- _YOUR INSTRUCTIONS_: Set each entry down exactly as written.

======== DATA FOR REVIEW ========

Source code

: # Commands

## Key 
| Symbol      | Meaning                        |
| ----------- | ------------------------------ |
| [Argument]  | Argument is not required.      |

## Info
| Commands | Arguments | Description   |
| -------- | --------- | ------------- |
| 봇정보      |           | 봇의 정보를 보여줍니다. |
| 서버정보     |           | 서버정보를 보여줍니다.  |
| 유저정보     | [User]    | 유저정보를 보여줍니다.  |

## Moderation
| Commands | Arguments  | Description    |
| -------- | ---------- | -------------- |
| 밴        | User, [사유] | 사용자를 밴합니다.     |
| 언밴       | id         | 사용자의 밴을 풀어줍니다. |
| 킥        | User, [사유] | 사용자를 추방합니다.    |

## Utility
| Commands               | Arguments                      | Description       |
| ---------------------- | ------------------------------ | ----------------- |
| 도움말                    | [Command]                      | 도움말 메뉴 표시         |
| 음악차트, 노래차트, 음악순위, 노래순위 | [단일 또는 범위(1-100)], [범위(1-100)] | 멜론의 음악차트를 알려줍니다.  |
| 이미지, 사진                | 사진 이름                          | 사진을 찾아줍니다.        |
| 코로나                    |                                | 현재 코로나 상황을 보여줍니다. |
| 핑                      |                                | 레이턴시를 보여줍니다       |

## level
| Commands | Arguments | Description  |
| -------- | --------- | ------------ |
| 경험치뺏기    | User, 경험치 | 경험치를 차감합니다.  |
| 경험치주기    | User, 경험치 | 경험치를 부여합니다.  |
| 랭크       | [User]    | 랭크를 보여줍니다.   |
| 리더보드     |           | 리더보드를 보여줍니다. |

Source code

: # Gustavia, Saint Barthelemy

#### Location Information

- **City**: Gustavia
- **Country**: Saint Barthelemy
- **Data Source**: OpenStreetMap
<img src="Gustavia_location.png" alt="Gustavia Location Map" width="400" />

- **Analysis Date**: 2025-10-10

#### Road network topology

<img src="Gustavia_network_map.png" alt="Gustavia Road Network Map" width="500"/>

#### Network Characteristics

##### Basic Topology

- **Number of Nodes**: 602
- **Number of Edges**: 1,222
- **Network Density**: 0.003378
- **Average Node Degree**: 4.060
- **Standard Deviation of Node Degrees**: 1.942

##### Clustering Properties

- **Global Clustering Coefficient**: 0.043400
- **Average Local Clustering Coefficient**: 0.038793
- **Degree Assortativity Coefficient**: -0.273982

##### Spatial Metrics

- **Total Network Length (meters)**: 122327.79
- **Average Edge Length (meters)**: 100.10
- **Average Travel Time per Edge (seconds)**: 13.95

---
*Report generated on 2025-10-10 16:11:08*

========

- _ANSWER FOR THE TASK_:
Source code

: # Commands

## Key 
| Symbol      | Meaning                        |
| ----------- | ------------------------------ |
| [Argument]  | Argument is not required.      |

## Info
| Commands | Arguments | Description   |
| -------- | --------- | ------------- |
| 봇정보      |           | 봇의 정보를 보여줍니다. |
| 서버정보     |           | 서버정보를 보여줍니다.  |
| 유저정보     | [User]    | 유저정보를 보여줍니다.  |

## Moderation
| Commands | Arguments  | Description    |
| -------- | ---------- | -------------- |
| 밴        | User, [사유] | 사용자를 밴합니다.     |
| 언밴       | id         | 사용자의 밴을 풀어줍니다. |
| 킥        | User, [사유] | 사용자를 추방합니다.    |

## Utility
| Commands               | Arguments                      | Description       |
| ---------------------- | ------------------------------ | ----------------- |
| 도움말                    | [Command]                      | 도움말 메뉴 표시         |
| 음악차트, 노래차트, 음악순위, 노래순위 | [단일 또는 범위(1-100)], [범위(1-100)] | 멜론의 음악차트를 알려줍니다.  |
| 이미지, 사진                | 사진 이름                          | 사진을 찾아줍니다.        |
| 코로나                    |                                | 현재 코로나 상황을 보여줍니다. |
| 핑                      |                                | 레이턴시를 보여줍니다       |

## level
| Commands | Arguments | Description  |
| -------- | --------- | ------------ |
| 경험치뺏기    | User, 경험치 | 경험치를 차감합니다.  |
| 경험치주기    | User, 경험치 | 경험치를 부여합니다.  |
| 랭크       | [User]    | 랭크를 보여줍니다.   |
| 리더보드     |           | 리더보드를 보여줍니다. |

Source code

: # Gustavia, Saint Barthelemy

#### Location Information

- **City**: Gustavia
- **Country**: Saint Barthelemy
- **Data Source**: OpenStreetMap
<img src="Gustavia_location.png" alt="Gustavia Location Map" width="400" />

- **Analysis Date**: 2025-10-10

#### Road network topology

<img src="Gustavia_network_map.png" alt="Gustavia Road Network Map" width="500"/>

#### Network Characteristics

##### Basic Topology

- **Number of Nodes**: 602
- **Number of Edges**: 1,222
- **Network Density**: 0.003378
- **Average Node Degree**: 4.060
- **Standard Deviation of Node Degrees**: 1.942

##### Clustering Properties

- **Global Clustering Coefficient**: 0.043400
- **Average Local Clustering Coefficient**: 0.038793
- **Degree Assortativity Coefficient**: -0.273982

##### Spatial Metrics

- **Total Network Length (meters)**: 122327.79
- **Average Edge Length (meters)**: 100.10
- **Average Travel Time per Edge (seconds)**: 13.95

---
*Report generated on 2025-10-10 16:11:08*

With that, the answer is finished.